Чем дольше я буду тянуть время, тем уязвимее стану, подумал он.
Эта мысль часто посещала его в последнее время, когда он уходил в Пустыню. Он взглянул вверх. Небо было безоблачным и такого глубокого интенсивного синего цвета. какого не знало небо древней Дюны.
Чем была бы Пустыня, лишившаяся безоблачного неба? Плохо, что нет у неба теперь серебристого оттенка.
Небо контролировали иксианские спутники, правда, не всегда так. как того хотелось бы Лето. Такое совершенство было вполне мыслимо в машинном исполнении, но его никогда не удавалось достичь — ведь машинами управляют люди. Тем не менее спутники смогли обеспечить терпимое качество неба сегодня утром. Он вдохнул в свои человеческие легкие побольше воздуха, ожидая приближения Сионы. Она остановилась. Не оборачиваясь, он знал, что она восхищается раскинувшимся пейзажем.
Лето чувствовал образ этого пейзажа, как волшебник, который приложил руку к его физическому созданию. Он ощущал присутствие спутников. Это был изящный инструмент, который исполнял музыку для танца теплых и холодных воздушных масс, управляя вертикальными и горизонтальными воздушными потоками. Было забавно думать, что иксианцы считали, будто он применит эти машины для установления своего гидравлического деспотизма — отнимая влагу у тех, кто станет противиться правителю, и наказывая других ослушников страшными бурями. Как они удивились, поняв, что ошиблись.
Моя власть не столь груба и прямолинейна.

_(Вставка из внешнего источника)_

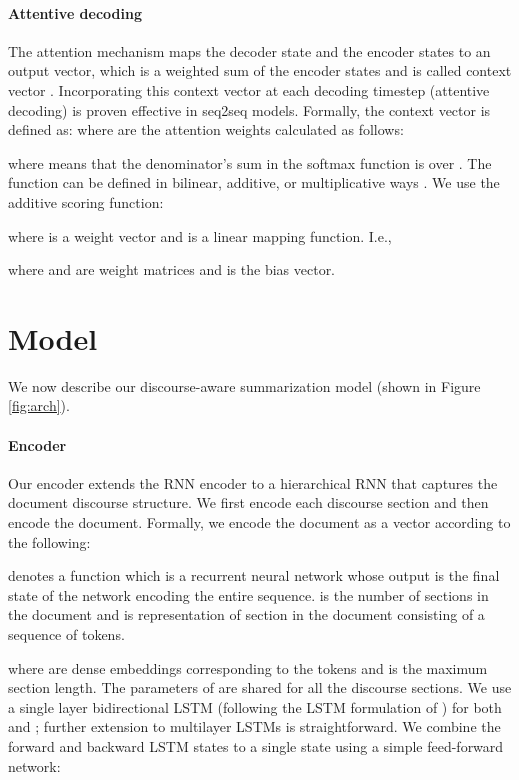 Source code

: \documentclass[11pt,a4paper]{article}
\begin{document}
\paragraph{Attentive decoding}

The attention mechanism maps the decoder state and the encoder states to an output vector, which is a weighted sum of the encoder states and is called context vector \cite{bahdanau2014neural}. Incorporating this context vector at each decoding timestep (attentive decoding) is proven effective in seq2seq models.
Formally, the context vector  is defined as: 
where  are the attention weights calculated as follows:


\noindent where {\small} means that the denominator's sum in the softmax function is over . The  function can be defined in bilinear, additive, or multiplicative ways \cite{luong2015effective}. We use the additive scoring function:

\noindent where  is a weight vector and  is a linear mapping function. I.e.,

\noindent where  and  are weight matrices and  is the bias vector.


\section{Model}


We now describe our discourse-aware summarization model (shown in Figure \ref{fig:arch}).

\paragraph{Encoder}

Our encoder extends the RNN encoder to a hierarchical RNN that captures the document discourse structure. We first encode each discourse section and then encode the document. Formally, we encode the document as a vector  according to the following:


\noindent  denotes a function which is a recurrent neural network whose output is the final state of the network encoding the entire sequence.  is the number of sections in the document and  is representation of section  in the document consisting of a sequence of tokens.


\noindent where  are dense embeddings corresponding to the tokens  and  is the maximum section length. The parameters of  are shared for all the discourse sections. We use a single layer bidirectional LSTM (following the LSTM formulation of ) for both  and ; further extension to multilayer LSTMs is straightforward. We combine the forward and backward LSTM states to a single state using a simple feed-forward network:
\end{document}
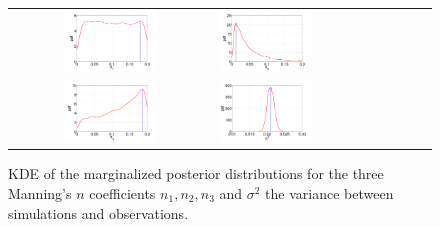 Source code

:  \begin{figure}[ht]
        \begin{tabular}{clc}
\includegraphics[width=0.475\textwidth]{./figures/pdf_p1.pdf} &
\includegraphics[width=0.475\textwidth]{./figures/pdf_p2.pdf} \\
\includegraphics[width=0.475\textwidth]{./figures/pdf_p3.pdf} &
\includegraphics[width=0.475\textwidth]{./figures/pdf_s1.pdf}
        \end{tabular}
        \caption{KDE of the marginalized posterior distributions for the three Manning's $n$ coefficients $n_1,n_2,n_3$ 
and $\sigma^2$ the variance between simulations and observations.}
\label{fig:pdfs} 
        \end{figure}
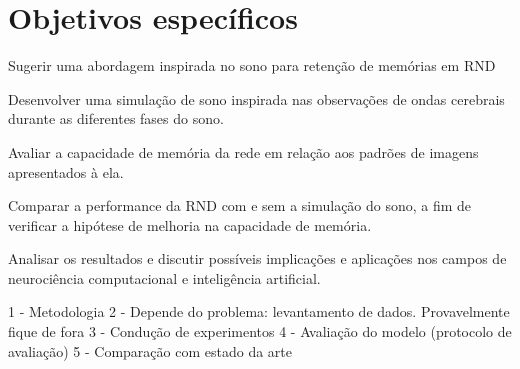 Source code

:\section{Objetivos específicos}

Sugerir uma abordagem inspirada no sono para retenção de memórias em RND

Desenvolver uma simulação de sono inspirada nas observações de ondas cerebrais durante as diferentes fases do sono.

Avaliar a capacidade de memória da rede em relação aos padrões de imagens apresentados à ela.

Comparar a performance da RND com e sem a simulação do sono, a fim de verificar a hipótese de melhoria na capacidade de memória.

Analisar os resultados e discutir possíveis implicações e aplicações nos campos de neurociência computacional e inteligência
artificial.



1 - Metodologia
2 - Depende do problema: levantamento de dados. Provavelmente fique de fora
3 - Condução de experimentos
4 - Avaliação do modelo (protocolo de avaliação)
5 - Comparação com estado da arte
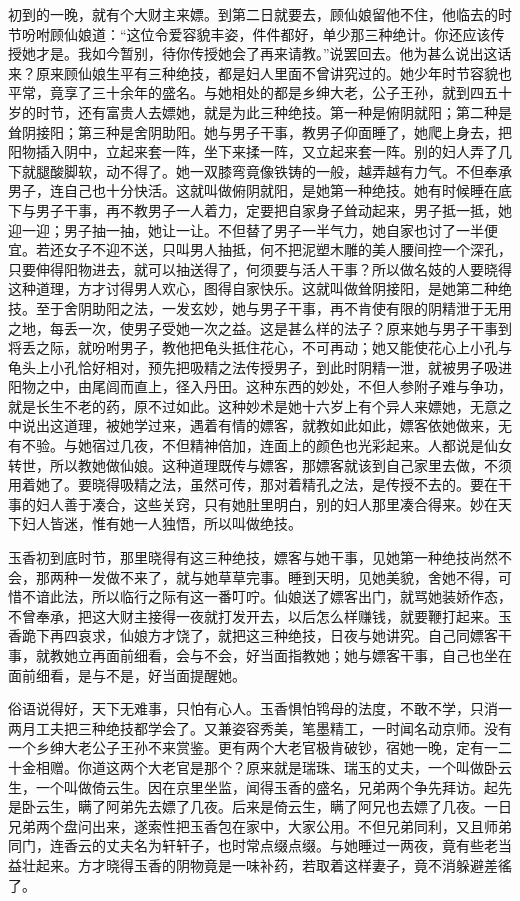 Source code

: \documentclass[a4paper,12pt,UTF8,twoside]{ctexbook}
\begin{document}
初到的一晚，就有个大财主来嫖。到第二日就要去，顾仙娘留他不住，他临去的时节吩咐顾仙娘道：“这位令爱容貌丰姿，件件都好，单少那三种绝计。你还应该传授她才是。我如今暂别，待你传授她会了再来请教。”说罢回去。他为甚么说出这话来？原来顾仙娘生平有三种绝技，都是妇人里面不曾讲究过的。她少年时节容貌也平常，竟享了三十余年的盛名。与她相处的都是乡绅大老，公子王孙，就到四五十岁的时节，还有富贵人去嫖她，就是为此三种绝技。第一种是俯阴就阳；第二种是耸阴接阳；第三种是舍阴助阳。她与男子干事，教男子仰面睡了，她爬上身去，把阳物插入阴中，立起来套一阵，坐下来揉一阵，又立起来套一阵。别的妇人弄了几下就腿酸脚软，动不得了。她一双膝弯竟像铁铸的一般，越弄越有力气。不但奉承男子，连自己也十分快活。这就叫做俯阴就阳，是她第一种绝技。她有时候睡在底下与男子干事，再不教男子一人着力，定要把自家身子耸动起来，男子抵一抵，她迎一迎；男子抽一抽，她让一让。不但替了男子一半气力，她自家也讨了一半便宜。若还女子不迎不送，只叫男人抽抵，何不把泥塑木雕的美人腰间控一个深孔，只要伸得阳物进去，就可以抽送得了，何须要与活人干事？所以做名妓的人要晓得这种道理，方才讨得男人欢心，图得自家快乐。这就叫做耸阴接阳，是她第二种绝技。至于舍阴助阳之法，一发玄妙，她与男子干事，再不肯使有限的阴精泄于无用之地，每丢一次，使男子受她一次之益。这是甚么样的法子？原来她与男子干事到将丢之际，就吩咐男子，教他把龟头抵住花心，不可再动；她又能使花心上小孔与龟头上小孔恰好相对，预先把吸精之法传授男子，到此时阴精一泄，就被男子吸进阳物之中，由尾闾而直上，径入丹田。这种东西的妙处，不但人参附子难与争功，就是长生不老的药，原不过如此。这种妙术是她十六岁上有个异人来嫖她，无意之中说出这道理，被她学过来，遇着有情的嫖客，就教如此如此，嫖客依她做来，无有不验。与她宿过几夜，不但精神倍加，连面上的颜色也光彩起来。人都说是仙女转世，所以教她做仙娘。这种道理既传与嫖客，那嫖客就该到自己家里去做，不须用着她了。要晓得吸精之法，虽然可传，那对着精孔之法，是传授不去的。要在干事的妇人善于凑合，这些关窍，只有她肚里明白，别的妇人那里凑合得来。妙在天下妇人皆迷，惟有她一人独悟，所以叫做绝技。

玉香初到底时节，那里晓得有这三种绝技，嫖客与她干事，见她第一种绝技尚然不会，那两种一发做不来了，就与她草草完事。睡到天明，见她美貌，舍她不得，可惜不谙此法，所以临行之际有这一番叮咛。仙娘送了嫖客出门，就骂她装娇作态，不曾奉承，把这大财主接得一夜就打发开去，以后怎么样赚钱，就要鞭打起来。玉香跪下再四哀求，仙娘方才饶了，就把这三种绝技，日夜与她讲究。自己同嫖客干事，就教她立再面前细看，会与不会，好当面指教她；她与嫖客干事，自己也坐在面前细看，是与不是，好当面提醒她。

俗语说得好，天下无难事，只怕有心人。玉香惧怕鸨母的法度，不敢不学，只消一两月工夫把三种绝技都学会了。又兼姿容秀美，笔墨精工，一时闻名动京师。没有一个乡绅大老公子王孙不来赏鉴。更有两个大老官极肯破钞，宿她一晚，定有一二十金相赠。你道这两个大老官是那个？原来就是瑞珠、瑞玉的丈夫，一个叫做卧云生，一个叫做倚云生。因在京里坐监，闻得玉香的盛名，兄弟两个争先拜访。起先是卧云生，瞒了阿弟先去嫖了几夜。后来是倚云生，瞒了阿兄也去嫖了几夜。一日兄弟两个盘问出来，遂索性把玉香包在家中，大家公用。不但兄弟同利，又且师弟同门，连香云的丈夫名为轩轩子，也时常点缀点缀。与她睡过一两夜，竟有些老当益壮起来。方才晓得玉香的阴物竟是一味补药，若取着这样妻子，竟不消躲避差徭了。
\end{document}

Медленно, аккуратно, он заскользил вниз с дюны, плывя в песке и не оборачиваясь назад на длинную иглу своей башни и без того зная, что сейчас она исчезнет из виду в знойном мареве.

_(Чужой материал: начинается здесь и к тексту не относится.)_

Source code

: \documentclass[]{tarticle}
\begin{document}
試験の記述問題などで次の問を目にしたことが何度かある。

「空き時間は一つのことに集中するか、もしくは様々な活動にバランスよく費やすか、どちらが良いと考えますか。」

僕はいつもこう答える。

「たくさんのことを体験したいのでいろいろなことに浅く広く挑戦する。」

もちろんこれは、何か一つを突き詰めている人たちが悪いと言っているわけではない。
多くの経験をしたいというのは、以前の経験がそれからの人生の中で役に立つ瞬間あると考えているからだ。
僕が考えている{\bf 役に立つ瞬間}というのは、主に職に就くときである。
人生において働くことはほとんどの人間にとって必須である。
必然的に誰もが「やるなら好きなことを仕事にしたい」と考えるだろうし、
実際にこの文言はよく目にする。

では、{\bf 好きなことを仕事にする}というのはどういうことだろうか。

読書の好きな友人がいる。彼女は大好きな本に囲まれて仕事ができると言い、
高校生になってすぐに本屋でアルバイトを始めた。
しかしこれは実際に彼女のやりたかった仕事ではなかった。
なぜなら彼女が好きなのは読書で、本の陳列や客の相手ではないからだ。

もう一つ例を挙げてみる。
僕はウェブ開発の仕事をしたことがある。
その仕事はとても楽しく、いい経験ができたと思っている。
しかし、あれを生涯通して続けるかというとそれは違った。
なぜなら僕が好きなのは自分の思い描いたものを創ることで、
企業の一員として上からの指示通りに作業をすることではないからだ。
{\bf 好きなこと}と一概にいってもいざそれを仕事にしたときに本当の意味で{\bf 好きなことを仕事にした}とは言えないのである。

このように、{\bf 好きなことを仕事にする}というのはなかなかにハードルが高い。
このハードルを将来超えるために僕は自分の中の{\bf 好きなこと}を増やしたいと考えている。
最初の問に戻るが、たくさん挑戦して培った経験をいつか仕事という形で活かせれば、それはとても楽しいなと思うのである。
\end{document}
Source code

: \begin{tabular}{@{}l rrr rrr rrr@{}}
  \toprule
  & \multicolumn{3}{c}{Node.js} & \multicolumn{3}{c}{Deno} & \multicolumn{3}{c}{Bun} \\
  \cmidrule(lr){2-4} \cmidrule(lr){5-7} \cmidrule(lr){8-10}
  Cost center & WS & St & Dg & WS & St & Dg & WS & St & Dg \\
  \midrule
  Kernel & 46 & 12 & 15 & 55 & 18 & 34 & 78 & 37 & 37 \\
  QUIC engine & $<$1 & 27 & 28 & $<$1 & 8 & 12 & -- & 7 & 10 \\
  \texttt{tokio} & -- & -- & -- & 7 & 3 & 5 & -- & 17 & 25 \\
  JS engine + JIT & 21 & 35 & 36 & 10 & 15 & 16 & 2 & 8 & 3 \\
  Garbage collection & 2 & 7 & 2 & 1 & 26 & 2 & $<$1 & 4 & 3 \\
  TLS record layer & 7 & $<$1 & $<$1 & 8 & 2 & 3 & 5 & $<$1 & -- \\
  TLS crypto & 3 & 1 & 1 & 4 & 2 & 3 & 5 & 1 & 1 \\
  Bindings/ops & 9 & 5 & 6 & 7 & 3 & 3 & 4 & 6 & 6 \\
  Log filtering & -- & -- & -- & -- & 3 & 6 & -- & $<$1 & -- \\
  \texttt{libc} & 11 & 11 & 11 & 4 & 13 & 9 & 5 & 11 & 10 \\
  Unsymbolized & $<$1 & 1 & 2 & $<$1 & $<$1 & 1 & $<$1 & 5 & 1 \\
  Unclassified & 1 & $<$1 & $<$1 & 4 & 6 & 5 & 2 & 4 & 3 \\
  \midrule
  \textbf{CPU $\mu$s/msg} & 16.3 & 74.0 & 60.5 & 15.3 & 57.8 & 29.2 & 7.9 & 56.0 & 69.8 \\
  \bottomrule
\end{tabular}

Сиона шла за ним с несвойственной для себя покорностью. Сомнение сделало свое дело. Она прочла похищенные ею записки. Она прислушалась к напутствиям своего отца. Теперь она просто не знает, что ей думать.
— Что это за испытание? — спросила она у Монео. — Что он будет лежать?
— Он никогда не повторяется, — ответил Монео.
— Как он испытывая тебя?
— У тебя все будет по-другому. Я только собью тебя с толку, если расскажу, как это происходило со мной.
Лето тайно подслушал, как Монео готовил свою дочь к испытанию, как одевал ее в старинный фрименский защитный костюм и башмаки с присосками, как накинул на нее сверху плотную темную накидку. Монео ничего не забыл.
Застегнув Сионе ботинки, Монео снизу вверх взглянул на дочь.
— Придет Червь. Это единственное, что я могу сказать наверняка. Тебе придется научиться жить в присутствии Червя.
Он встал и рассказал Сионе, как действует защитный костюм, сохраняя ее собственную влагу. Он заставил ее саму вынуть трубку из клапана и снова застегнуть, а потом запечатать трубку.
— Ты останешься в Пустыне наедине с ним, — сказал Монео. — Шаи-Хулуд всегда близко, когда находишься в Пустыне.
— Что будет, если я откажусь идти? — спросила она.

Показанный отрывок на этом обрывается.